Thanks for that sanity check.

I downloaded the ptv-mfstools2-large-disk.iso to use for this job, but I took it from here 
http://www.steveconrad.co.uk/tivo/images/ptv-mfstools2-large-disk.iso
and that version is over 11 Megs, compared to the 3.2 Meg version on tivoheaven...

Anyway, I'll have a go with the smaller version now.

Cheers,
Gino


----------



## FalseNeutral (Jul 3, 2005)

mike0151 said:


> Might not be the problem but are you certain that the swapfile was actually initialized properly when you did the copykern? ISTR some people had problems with it not working properly first time. What does the TiVoWeb Info page show for the swap size?
> 
> I checked the Hinsdale guide and the command line switches look OK to me.
> 
> ...


I checked the swapfile size; TivoWeb reports it as SwapTotal: 307192 kB, which looks ok to me.

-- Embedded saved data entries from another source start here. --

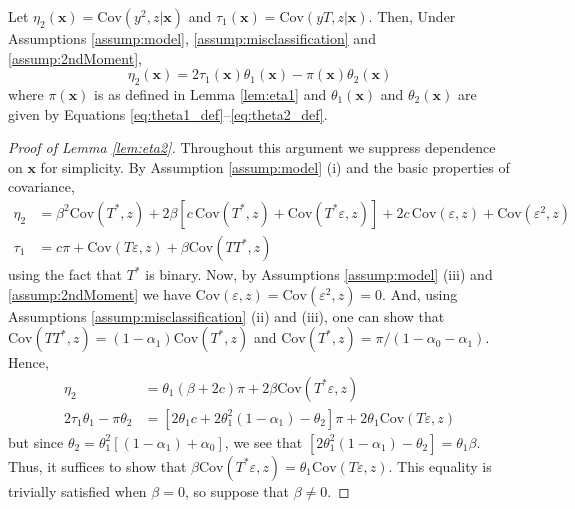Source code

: \documentclass[12pt]{article}
\begin{document}

\begin{lem}
  Let $\eta_2(\mathbf{x}) = \mbox{Cov}(y^2,z|\mathbf{x})$ and $\tau_1(\mathbf{x}) = \mbox{Cov}(yT,z|\mathbf{x})$.
Then, Under Assumptions \ref{assump:model}, \ref{assump:misclassification} and \ref{assump:2ndMoment}, 
\[
    \eta_2(\mathbf{x}) =  2\tau_1(\mathbf{x}) \theta_1(\mathbf{x}) - \pi(\mathbf{x})\theta_2(\mathbf{x})
\]
where $\pi(\mathbf{x})$ is as defined in Lemma \ref{lem:eta1} and $\theta_1(\mathbf{x})$ and $\theta_2(\mathbf{x})$ are given by Equations \ref{eq:theta1_def}--\ref{eq:theta2_def}.
  \label{lem:eta2}
\end{lem}

\begin{proof}[Proof of Lemma \ref{lem:eta2}]
  Throughout this argument we suppress dependence on $\mathbf{x}$ for simplicity. 
  By Assumption \ref{assump:model} (i) and the basic properties of covariance, 
\begin{align*}
    \eta_2 &= \beta^2 \mbox{Cov}(T^*,z) + 2 \beta\left[ c\, \mbox{Cov}(T^*,z) + \mbox{Cov}(T^*\varepsilon,z)  \right] + 2c \, \mbox{Cov}(\varepsilon,z) + \mbox{Cov}(\varepsilon^2,z)\\
  \tau_1 &= c \pi + \mbox{Cov}(T\varepsilon,z) + \beta \mbox{Cov}(TT^*,z)
\end{align*}
using the fact that $T^*$ is binary. 
Now, by Assumptions \ref{assump:model} (iii) and \ref{assump:2ndMoment} we have $\mbox{Cov}(\varepsilon,z) = \mbox{Cov}(\varepsilon^2,z) = 0$.
And, using Assumptions \ref{assump:misclassification} (ii) and (iii), one can show that $\mbox{Cov}(TT^*,z) = (1 - \alpha_1)\mbox{Cov}(T^*,z)$ and $\mbox{Cov}(T^*,z) = \pi/(1 - \alpha_0 - \alpha_1)$.
Hence, 
\begin{align*}
  \eta_2 &= \theta_1\left( \beta 
+ 2 c \right) \pi + 2\beta \mbox{Cov}(T^*\varepsilon,z) \\
  2 \tau_1 \theta_1 - \pi \theta_2 &= \left[2\theta_1 c + 2 \theta_1^2 (1 - \alpha_1) - \theta_2\right]\pi + 2\theta_1 \mbox{Cov}(T\varepsilon,z) 
\end{align*}
but since $\theta_2 = \theta_1^2 \left[ (1 - \alpha_1) + \alpha_0 \right]$, we see that $[2\theta_1^2(1 - \alpha_1) - \theta_2] = \theta_1 \beta$.
Thus, it suffices to show that $\beta \mbox{Cov}(T^*\varepsilon,z) = \theta_1 \mbox{Cov}(T\varepsilon,z)$.
This equality is trivially satisfied when $\beta=0$, so suppose that $\beta \neq 0$. 

\end{proof}
\end{document}

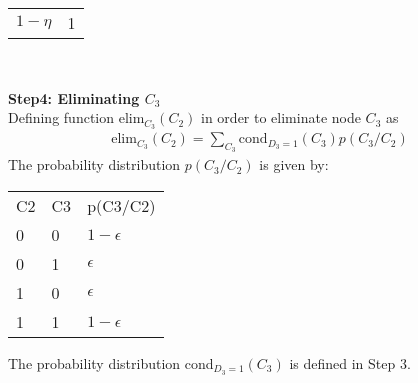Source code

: \documentclass[12pt]{article}
\begin{document}
\begin{enumerate}[label=(\alph*)]
\begin{center}
\begin{tabular}{ll}
  $1-\eta$               & 1       \\
  \end{tabular} \newline \\
  \end{center}
  \textbf{Step4: Eliminating $C_3$} \\
  Defining function elim$_{C_3}(C_2)$ in order to eliminate node $C_3$ as
  \begin{align*}
  \text{elim}_{C_3}(C_2) = \sum_{C_3} \text{cond}_{D_3 = 1}(C_3) p(C_3/C_2)
  \end{align*}
  The probability distribution $p(C_3/C_2)$ is given by:
  \begin{center}
  \begin{tabular}{lll}
  C2 & C3 & p(C3/C2)    \\
  0  & 0  & $1 - \epsilon$  \\
  0  & 1  & $\epsilon$      \\
  1  & 0  & $\epsilon$      \\
  1  & 1  & $1 - \epsilon$
  \end{tabular}
  \end{center}
  The probability distribution cond$_{D_3 = 1}(C_3)$ is defined in Step 3.
  

\end{enumerate}
\end{document}
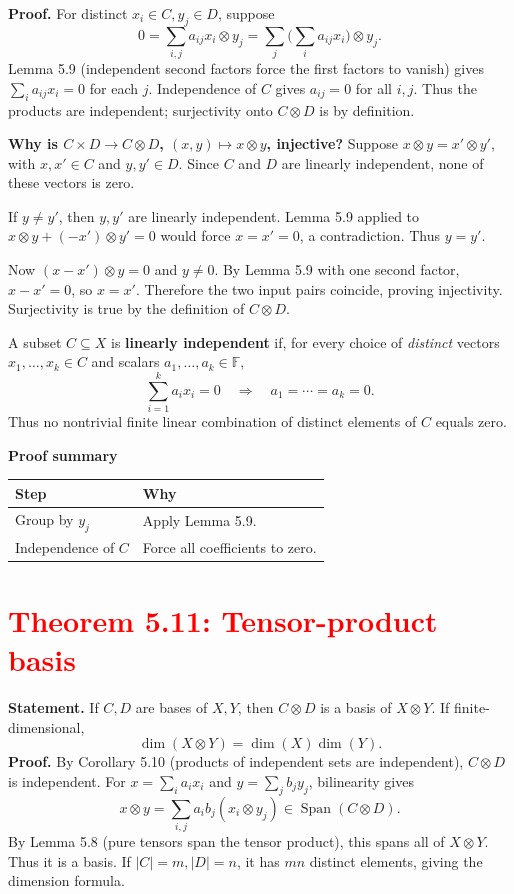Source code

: \documentclass[11pt,a4paper]{article}
\newcommand{\F}{\mathbb F}
\newcommand{\prooftable}[1]{\medskip\textbf{Proof summary}\par\smallskip #1\medskip}
\begin{document}
\textbf{Proof.} For distinct \(x_i\in C,y_j\in D\), suppose
\[
0=\sum_{i,j}a_{ij}x_i\otimes y_j
=\sum_j\Big(\sum_i a_{ij}x_i\Big)\otimes y_j.
\]
Lemma 5.9 (independent second factors force the first factors to vanish) gives \(\sum_i a_{ij}x_i=0\) for each \(j\). Independence of \(C\) gives \(a_{ij}=0\) for all \(i,j\). Thus the products are independent; surjectivity onto \(C\otimes D\) is by definition.
\begin{personalnote}
\textbf{Why is \(C\times D\to C\otimes D\), \((x,y)\mapsto x\otimes y\), injective?} Suppose \(x\otimes y=x'\otimes y'\), with \(x,x'\in C\) and \(y,y'\in D\). Since \(C\) and \(D\) are linearly independent, none of these vectors is zero.

If \(y\neq y'\), then \(y,y'\) are linearly independent. Lemma 5.9 applied to
\(x\otimes y+(-x')\otimes y'=0\) would force \(x=x'=0\), a contradiction. Thus \(y=y'\).

Now \((x-x')\otimes y=0\) and \(y\neq0\). By Lemma 5.9 with one second factor, \(x-x'=0\), so \(x=x'\). Therefore the two input pairs coincide, proving injectivity. Surjectivity is true by the definition of \(C\otimes D\).
\end{personalnote}
\begin{personalnote}[title=Definitions for understanding]
A subset \(C\subseteq X\) is \textbf{linearly independent} if, for every choice of \emph{distinct} vectors \(x_1,\ldots,x_k\in C\) and scalars \(a_1,\ldots,a_k\in\F\),
\[
\sum_{i=1}^k a_ix_i=0\quad\Longrightarrow\quad a_1=\cdots=a_k=0.
\]
Thus no nontrivial finite linear combination of distinct elements of \(C\) equals zero.
\end{personalnote}
\prooftable{\begin{tabularx}{\linewidth}{@{}p{.28\linewidth}X@{}}\hline
Step & Why\\\hline
Group by \(y_j\) & Apply Lemma 5.9.\\
Independence of \(C\) & Force all coefficients to zero.\\\hline
\end{tabularx}}

\section*{\textcolor{red}{Theorem 5.11: Tensor-product basis}}
\textbf{Statement.} If \(C,D\) are bases of \(X,Y\), then \(C\otimes D\) is a basis of \(X\otimes Y\). If finite-dimensional,
\[
\boxed{\dim(X\otimes Y)=\dim(X)\dim(Y).}
\]
\textbf{Proof.} By Corollary 5.10 (products of independent sets are independent), \(C\otimes D\) is independent. For \(x=\sum_i a_ix_i\) and \(y=\sum_j b_jy_j\), bilinearity gives
\[
x\otimes y=\sum_{i,j}a_ib_j(x_i\otimes y_j)\in\operatorname{Span}(C\otimes D).
\]
By Lemma 5.8 (pure tensors span the tensor product), this spans all of \(X\otimes Y\). Thus it is a basis. If \(|C|=m,|D|=n\), it has \(mn\) distinct elements, giving the dimension formula.
\end{document}
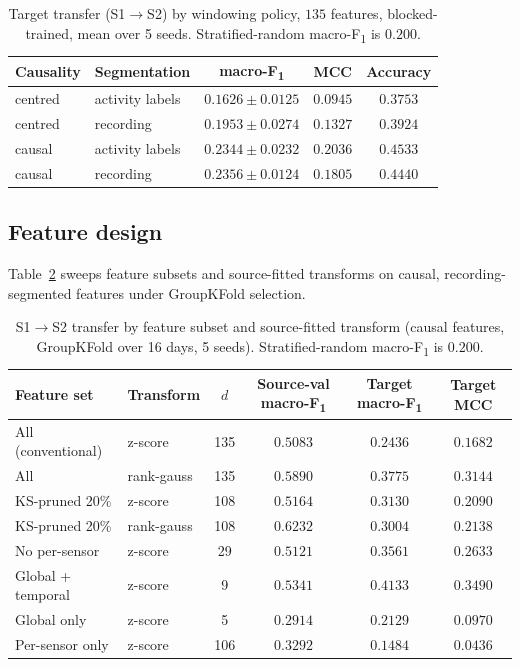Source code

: \documentclass[a4paper,fleqn]{cas-dc}
\newcommand{\macf}{macro-F\textsubscript{1}}
\begin{document}
\begin{table}[t]
\centering
\caption{Target transfer (S1$\to$S2) by windowing policy, $135$ features, blocked-trained,
mean over 5 seeds. Stratified-random \macf{} is $0.200$.}
\label{tab:window-target}
\small
\begin{tabular}{llccc}
\toprule
Causality & Segmentation & \macf & MCC & Accuracy \\
\midrule
centred & activity labels & $0.1626\pm0.0125$ & $0.0945$ & $0.3753$ \\
centred & recording       & $0.1953\pm0.0274$ & $0.1327$ & $0.3924$ \\
causal  & activity labels & $0.2344\pm0.0232$ & $0.2036$ & $0.4533$ \\
causal  & recording       & $\mathbf{0.2356}\pm0.0124$ & $0.1805$ & $0.4440$ \\
\bottomrule
\end{tabular}
\end{table}

\subsection{Feature design}
\label{sec:res-feat}

Table~\ref{tab:features} sweeps feature subsets and source-fitted transforms on causal,
recording-segmented features under GroupKFold selection.

\begin{table}[t]
\centering
\caption{S1$\to$S2 transfer by feature subset and source-fitted transform (causal
features, GroupKFold over 16 days, 5 seeds). Stratified-random \macf{} is $0.200$.}
\label{tab:features}
\small
\begin{tabular}{llcccc}
\toprule
Feature set & Transform & $d$ & Source-val \macf & Target \macf & Target MCC \\
\midrule
All (conventional)    & z-score     & 135 & $0.5083$ & $0.2436$ & $0.1682$ \\
All                   & rank-gauss  & 135 & $0.5890$ & $0.3775$ & $0.3144$ \\
KS-pruned 20\%        & z-score     & 108 & $0.5164$ & $0.3130$ & $0.2090$ \\
KS-pruned 20\%        & rank-gauss  & 108 & $\mathbf{0.6232}$ & $0.3004$ & $0.2138$ \\
No per-sensor         & z-score     & 29  & $0.5121$ & $0.3561$ & $0.2633$ \\
Global + temporal     & z-score     & 9   & $0.5341$ & $\mathbf{0.4133}$ & $\mathbf{0.3490}$ \\
Global only           & z-score     & 5   & $0.2914$ & $0.2129$ & $0.0970$ \\
Per-sensor only       & z-score     & 106 & $0.3292$ & $0.1484$ & $0.0436$ \\
\bottomrule
\end{tabular}
\end{table}
\end{document}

Thanks for the additional info re: location of the recordings.

Cheers,
Gino


----------



## blindlemon (May 12, 2002)

FalseNeutral said:


> [...]compared to the 3.2 Meg version on tivoheaven...


Interesting.

The file should be the same as the one you previously downloaded - I've just checked. Size is 11.5mb.


----------



## FalseNeutral (Jul 3, 2005)

blindlemon said:


> Interesting.
> 
> The file should be the same as the one you previously downloaded - I've just checked. Size is 11.5mb.


Just tried downloading it again; this time it's reported as 11.5 Megs. :up:


----------



## FalseNeutral (Jul 3, 2005)

Just wanted to say thanks to everyone for their suggestions - the upgrade seems ok now...

Basically, I took blindlemon's advice and took a fresh backup of my original 40Gb drive and restored that to my 250Gb upgrade drive - rather than try to do both parts in one go using mfsbackup | mfsrestore.

Thanks again.
Gino
:up:


----------